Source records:
Start of Block

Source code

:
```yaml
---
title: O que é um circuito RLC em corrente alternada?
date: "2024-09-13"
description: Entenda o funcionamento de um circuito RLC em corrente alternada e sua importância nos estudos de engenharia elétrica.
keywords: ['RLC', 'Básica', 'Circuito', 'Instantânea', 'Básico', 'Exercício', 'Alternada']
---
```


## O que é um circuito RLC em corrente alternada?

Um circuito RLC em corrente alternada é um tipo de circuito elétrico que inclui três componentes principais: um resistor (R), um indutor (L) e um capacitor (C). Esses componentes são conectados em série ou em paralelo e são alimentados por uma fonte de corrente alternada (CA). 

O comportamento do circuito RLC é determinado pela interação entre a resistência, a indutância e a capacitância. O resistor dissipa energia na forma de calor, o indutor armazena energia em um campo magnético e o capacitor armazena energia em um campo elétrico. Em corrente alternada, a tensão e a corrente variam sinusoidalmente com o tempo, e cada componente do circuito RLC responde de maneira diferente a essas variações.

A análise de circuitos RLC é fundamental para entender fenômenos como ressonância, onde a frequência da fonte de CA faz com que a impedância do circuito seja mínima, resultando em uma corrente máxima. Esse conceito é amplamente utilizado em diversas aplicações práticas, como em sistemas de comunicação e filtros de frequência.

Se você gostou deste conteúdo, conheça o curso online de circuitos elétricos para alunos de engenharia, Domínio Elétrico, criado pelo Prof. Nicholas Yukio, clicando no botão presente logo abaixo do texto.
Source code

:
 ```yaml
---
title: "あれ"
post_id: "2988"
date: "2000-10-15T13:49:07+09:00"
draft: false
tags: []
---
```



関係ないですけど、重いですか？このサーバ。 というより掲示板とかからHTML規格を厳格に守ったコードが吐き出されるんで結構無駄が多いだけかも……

End of Block
Start of Block

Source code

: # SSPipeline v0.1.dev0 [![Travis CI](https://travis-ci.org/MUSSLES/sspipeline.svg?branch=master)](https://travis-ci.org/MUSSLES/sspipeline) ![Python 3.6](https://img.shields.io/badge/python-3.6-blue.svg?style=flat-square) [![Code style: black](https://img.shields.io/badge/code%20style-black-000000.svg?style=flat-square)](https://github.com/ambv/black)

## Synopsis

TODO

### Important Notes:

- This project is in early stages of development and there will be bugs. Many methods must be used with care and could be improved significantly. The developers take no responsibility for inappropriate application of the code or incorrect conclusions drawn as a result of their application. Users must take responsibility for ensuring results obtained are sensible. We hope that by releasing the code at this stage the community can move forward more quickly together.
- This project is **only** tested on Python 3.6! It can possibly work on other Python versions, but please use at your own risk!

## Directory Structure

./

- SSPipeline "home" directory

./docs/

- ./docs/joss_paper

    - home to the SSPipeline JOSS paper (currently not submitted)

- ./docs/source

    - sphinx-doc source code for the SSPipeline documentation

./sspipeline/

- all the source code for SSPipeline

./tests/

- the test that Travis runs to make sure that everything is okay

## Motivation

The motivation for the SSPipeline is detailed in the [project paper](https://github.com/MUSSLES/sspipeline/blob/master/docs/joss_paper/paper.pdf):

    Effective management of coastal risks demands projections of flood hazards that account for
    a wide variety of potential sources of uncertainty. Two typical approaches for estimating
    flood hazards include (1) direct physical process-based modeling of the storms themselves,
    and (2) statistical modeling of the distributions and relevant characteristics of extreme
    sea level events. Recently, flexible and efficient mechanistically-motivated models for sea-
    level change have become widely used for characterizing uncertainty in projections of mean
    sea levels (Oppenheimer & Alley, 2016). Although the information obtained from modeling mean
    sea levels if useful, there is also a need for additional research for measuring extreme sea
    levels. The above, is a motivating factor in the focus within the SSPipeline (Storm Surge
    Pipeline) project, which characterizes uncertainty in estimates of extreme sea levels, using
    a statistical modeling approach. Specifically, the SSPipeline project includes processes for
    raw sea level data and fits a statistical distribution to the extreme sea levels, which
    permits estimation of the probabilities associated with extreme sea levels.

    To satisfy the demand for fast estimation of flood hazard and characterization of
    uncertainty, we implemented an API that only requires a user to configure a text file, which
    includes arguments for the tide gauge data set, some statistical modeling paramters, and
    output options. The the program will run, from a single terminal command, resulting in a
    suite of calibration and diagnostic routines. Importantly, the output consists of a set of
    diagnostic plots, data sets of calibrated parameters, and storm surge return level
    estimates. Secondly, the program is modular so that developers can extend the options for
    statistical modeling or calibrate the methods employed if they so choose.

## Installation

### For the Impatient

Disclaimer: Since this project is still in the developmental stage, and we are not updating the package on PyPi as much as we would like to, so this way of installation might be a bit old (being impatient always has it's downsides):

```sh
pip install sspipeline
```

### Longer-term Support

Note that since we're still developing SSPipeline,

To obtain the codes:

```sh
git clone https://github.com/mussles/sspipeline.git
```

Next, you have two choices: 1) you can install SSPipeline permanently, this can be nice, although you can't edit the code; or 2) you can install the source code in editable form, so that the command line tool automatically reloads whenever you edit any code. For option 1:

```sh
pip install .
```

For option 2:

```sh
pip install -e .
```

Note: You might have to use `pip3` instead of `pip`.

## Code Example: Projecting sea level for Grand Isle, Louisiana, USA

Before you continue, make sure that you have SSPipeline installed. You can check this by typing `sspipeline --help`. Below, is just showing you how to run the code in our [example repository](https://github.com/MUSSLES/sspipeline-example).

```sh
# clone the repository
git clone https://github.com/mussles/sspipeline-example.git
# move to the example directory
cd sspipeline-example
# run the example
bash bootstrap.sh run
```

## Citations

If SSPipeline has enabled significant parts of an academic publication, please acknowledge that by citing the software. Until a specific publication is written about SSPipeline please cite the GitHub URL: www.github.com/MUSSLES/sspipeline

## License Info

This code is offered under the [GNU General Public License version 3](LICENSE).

End of Block
Start of Block

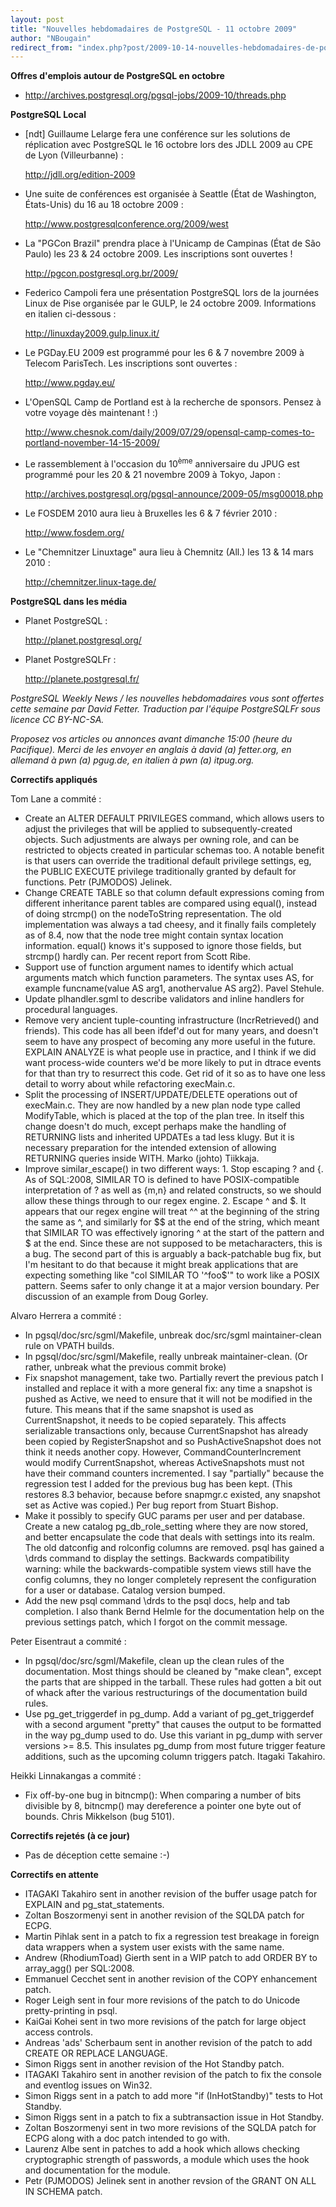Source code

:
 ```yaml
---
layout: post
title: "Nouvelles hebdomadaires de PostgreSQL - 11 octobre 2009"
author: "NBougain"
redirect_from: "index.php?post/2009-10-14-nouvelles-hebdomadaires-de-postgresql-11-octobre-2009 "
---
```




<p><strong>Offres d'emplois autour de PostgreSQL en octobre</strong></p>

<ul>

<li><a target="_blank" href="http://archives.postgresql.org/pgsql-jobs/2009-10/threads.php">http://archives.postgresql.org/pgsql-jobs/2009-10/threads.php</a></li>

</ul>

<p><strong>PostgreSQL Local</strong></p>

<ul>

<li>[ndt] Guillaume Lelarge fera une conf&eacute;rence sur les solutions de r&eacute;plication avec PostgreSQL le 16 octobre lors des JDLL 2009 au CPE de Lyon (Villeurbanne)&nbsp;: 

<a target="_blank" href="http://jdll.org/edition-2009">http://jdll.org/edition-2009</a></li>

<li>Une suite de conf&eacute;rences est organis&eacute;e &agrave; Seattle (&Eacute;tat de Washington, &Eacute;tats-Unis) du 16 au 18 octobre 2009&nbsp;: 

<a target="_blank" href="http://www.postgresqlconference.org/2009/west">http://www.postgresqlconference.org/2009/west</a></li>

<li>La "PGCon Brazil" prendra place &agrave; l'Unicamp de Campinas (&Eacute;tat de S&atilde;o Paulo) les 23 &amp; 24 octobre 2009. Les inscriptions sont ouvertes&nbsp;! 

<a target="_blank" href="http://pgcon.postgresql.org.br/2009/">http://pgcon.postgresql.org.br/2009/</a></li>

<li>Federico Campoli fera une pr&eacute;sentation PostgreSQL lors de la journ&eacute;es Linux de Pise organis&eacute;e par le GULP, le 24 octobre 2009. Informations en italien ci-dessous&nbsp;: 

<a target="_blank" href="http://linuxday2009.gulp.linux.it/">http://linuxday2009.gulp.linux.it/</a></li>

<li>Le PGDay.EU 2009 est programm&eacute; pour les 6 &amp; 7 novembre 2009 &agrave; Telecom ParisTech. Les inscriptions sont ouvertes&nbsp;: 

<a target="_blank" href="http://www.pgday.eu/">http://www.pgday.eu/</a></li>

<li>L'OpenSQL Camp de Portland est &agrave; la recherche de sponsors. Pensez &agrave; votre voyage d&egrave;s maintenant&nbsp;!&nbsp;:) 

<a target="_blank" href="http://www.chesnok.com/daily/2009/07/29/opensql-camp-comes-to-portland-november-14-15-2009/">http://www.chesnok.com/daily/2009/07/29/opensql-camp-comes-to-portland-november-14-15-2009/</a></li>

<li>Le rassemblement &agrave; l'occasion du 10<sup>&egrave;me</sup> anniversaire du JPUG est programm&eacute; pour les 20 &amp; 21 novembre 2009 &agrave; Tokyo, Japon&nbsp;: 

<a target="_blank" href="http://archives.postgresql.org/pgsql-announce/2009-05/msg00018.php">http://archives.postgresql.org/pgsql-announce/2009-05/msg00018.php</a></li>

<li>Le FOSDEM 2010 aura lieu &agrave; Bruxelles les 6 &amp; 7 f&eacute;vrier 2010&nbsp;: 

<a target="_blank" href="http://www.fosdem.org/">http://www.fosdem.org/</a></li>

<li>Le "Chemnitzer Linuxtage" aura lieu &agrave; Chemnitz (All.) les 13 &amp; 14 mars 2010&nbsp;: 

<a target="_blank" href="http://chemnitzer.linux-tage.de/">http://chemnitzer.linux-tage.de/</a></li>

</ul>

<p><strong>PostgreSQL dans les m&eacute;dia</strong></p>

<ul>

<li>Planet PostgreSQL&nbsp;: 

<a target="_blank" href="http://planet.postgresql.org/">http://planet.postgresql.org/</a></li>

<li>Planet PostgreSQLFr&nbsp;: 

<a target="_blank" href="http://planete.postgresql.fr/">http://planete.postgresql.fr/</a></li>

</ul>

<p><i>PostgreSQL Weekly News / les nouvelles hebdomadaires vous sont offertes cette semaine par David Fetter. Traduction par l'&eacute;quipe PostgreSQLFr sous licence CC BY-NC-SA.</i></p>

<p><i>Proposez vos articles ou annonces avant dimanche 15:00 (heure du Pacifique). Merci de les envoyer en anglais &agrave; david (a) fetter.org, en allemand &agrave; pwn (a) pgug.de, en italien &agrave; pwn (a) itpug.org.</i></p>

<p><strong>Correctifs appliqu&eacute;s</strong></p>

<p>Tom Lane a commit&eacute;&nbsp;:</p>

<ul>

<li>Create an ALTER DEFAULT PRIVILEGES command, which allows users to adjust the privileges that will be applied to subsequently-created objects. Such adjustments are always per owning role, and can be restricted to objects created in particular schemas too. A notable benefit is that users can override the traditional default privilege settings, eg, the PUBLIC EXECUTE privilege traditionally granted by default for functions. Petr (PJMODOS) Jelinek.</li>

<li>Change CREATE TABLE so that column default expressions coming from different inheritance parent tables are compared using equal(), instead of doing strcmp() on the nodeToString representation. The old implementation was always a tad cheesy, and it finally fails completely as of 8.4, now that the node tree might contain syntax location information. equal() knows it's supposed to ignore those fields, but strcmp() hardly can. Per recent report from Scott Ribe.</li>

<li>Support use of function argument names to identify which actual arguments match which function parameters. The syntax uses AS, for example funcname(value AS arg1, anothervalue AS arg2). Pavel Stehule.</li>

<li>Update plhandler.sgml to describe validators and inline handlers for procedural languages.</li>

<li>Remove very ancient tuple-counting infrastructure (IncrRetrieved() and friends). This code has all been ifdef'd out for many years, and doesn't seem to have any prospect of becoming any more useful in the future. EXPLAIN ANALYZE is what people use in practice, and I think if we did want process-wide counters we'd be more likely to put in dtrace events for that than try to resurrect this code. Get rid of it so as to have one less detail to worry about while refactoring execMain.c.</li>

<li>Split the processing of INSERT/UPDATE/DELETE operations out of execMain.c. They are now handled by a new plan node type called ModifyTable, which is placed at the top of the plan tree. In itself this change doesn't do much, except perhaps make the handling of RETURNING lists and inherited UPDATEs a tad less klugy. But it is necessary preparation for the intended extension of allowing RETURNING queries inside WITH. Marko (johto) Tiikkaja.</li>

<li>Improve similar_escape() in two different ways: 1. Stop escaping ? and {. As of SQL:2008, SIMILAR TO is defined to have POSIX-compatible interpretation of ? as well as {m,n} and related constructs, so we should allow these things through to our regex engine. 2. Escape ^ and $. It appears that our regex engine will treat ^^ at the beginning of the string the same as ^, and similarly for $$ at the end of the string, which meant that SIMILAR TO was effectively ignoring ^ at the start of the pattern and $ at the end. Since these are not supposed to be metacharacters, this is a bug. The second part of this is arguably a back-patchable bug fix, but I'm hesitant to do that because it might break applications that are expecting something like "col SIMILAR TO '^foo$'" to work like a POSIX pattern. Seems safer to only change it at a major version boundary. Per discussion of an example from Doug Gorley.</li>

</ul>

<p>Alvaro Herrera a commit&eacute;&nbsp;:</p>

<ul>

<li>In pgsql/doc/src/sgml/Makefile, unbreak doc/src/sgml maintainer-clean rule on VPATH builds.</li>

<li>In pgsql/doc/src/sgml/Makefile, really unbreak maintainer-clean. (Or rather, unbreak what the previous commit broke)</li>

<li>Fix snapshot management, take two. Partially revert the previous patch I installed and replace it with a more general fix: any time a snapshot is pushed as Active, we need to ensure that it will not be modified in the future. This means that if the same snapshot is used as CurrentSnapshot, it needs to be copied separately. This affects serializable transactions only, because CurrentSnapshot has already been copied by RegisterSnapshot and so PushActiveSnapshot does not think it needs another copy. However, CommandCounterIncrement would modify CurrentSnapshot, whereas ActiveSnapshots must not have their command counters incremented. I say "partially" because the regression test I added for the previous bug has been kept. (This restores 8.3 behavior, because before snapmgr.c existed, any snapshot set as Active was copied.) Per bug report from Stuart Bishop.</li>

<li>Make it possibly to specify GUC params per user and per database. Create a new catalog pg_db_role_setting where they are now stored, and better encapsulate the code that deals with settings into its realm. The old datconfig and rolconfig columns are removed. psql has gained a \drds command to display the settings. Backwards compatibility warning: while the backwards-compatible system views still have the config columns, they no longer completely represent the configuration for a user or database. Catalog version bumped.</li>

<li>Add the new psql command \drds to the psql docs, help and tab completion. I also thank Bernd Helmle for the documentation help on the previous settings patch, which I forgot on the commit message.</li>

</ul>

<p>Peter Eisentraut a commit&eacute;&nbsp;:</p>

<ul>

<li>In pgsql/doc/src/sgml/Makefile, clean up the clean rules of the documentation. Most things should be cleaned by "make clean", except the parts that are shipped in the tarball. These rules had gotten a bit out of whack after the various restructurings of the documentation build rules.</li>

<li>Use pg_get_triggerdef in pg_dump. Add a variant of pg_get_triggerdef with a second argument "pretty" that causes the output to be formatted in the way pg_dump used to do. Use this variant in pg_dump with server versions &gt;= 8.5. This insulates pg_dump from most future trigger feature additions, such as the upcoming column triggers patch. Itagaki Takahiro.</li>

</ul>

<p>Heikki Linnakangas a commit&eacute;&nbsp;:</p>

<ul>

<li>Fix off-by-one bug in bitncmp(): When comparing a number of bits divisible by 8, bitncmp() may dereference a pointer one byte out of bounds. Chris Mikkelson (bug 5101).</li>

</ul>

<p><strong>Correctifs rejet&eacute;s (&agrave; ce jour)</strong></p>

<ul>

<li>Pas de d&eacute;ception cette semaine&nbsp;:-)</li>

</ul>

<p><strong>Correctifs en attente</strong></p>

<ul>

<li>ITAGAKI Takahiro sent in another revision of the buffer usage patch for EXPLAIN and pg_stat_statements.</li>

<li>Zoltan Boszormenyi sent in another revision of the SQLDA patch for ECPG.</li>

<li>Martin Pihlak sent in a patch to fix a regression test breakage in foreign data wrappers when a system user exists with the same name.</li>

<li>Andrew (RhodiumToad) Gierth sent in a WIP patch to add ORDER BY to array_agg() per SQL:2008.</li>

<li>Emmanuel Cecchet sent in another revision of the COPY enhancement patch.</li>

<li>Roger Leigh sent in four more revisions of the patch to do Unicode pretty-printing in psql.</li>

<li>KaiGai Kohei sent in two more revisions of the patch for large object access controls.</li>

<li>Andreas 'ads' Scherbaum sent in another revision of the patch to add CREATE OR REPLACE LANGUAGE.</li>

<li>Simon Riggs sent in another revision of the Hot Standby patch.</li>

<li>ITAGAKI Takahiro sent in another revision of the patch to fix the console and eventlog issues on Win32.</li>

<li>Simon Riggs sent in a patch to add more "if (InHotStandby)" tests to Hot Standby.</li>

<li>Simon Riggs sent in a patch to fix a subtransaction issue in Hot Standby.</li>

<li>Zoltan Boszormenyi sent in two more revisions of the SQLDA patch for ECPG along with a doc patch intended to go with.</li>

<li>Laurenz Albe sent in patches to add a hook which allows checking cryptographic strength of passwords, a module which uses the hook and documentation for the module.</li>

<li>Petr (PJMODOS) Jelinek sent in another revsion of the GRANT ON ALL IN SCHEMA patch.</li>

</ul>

End of Block

What is needed:
In the data above, each line holding "Takahiro" is to be found and copied.

Exercise solution:
<li>Use pg_get_triggerdef in pg_dump. Add a variant of pg_get_triggerdef with a second argument "pretty" that causes the output to be formatted in the way pg_dump used to do. Use this variant in pg_dump with server versions &gt;= 8.5. This insulates pg_dump from most future trigger feature additions, such as the upcoming column triggers patch. Itagaki Takahiro.</li>
<li>ITAGAKI Takahiro sent in another revision of the buffer usage patch for EXPLAIN and pg_stat_statements.</li>
<li>ITAGAKI Takahiro sent in another revision of the patch to fix the console and eventlog issues on Win32.</li>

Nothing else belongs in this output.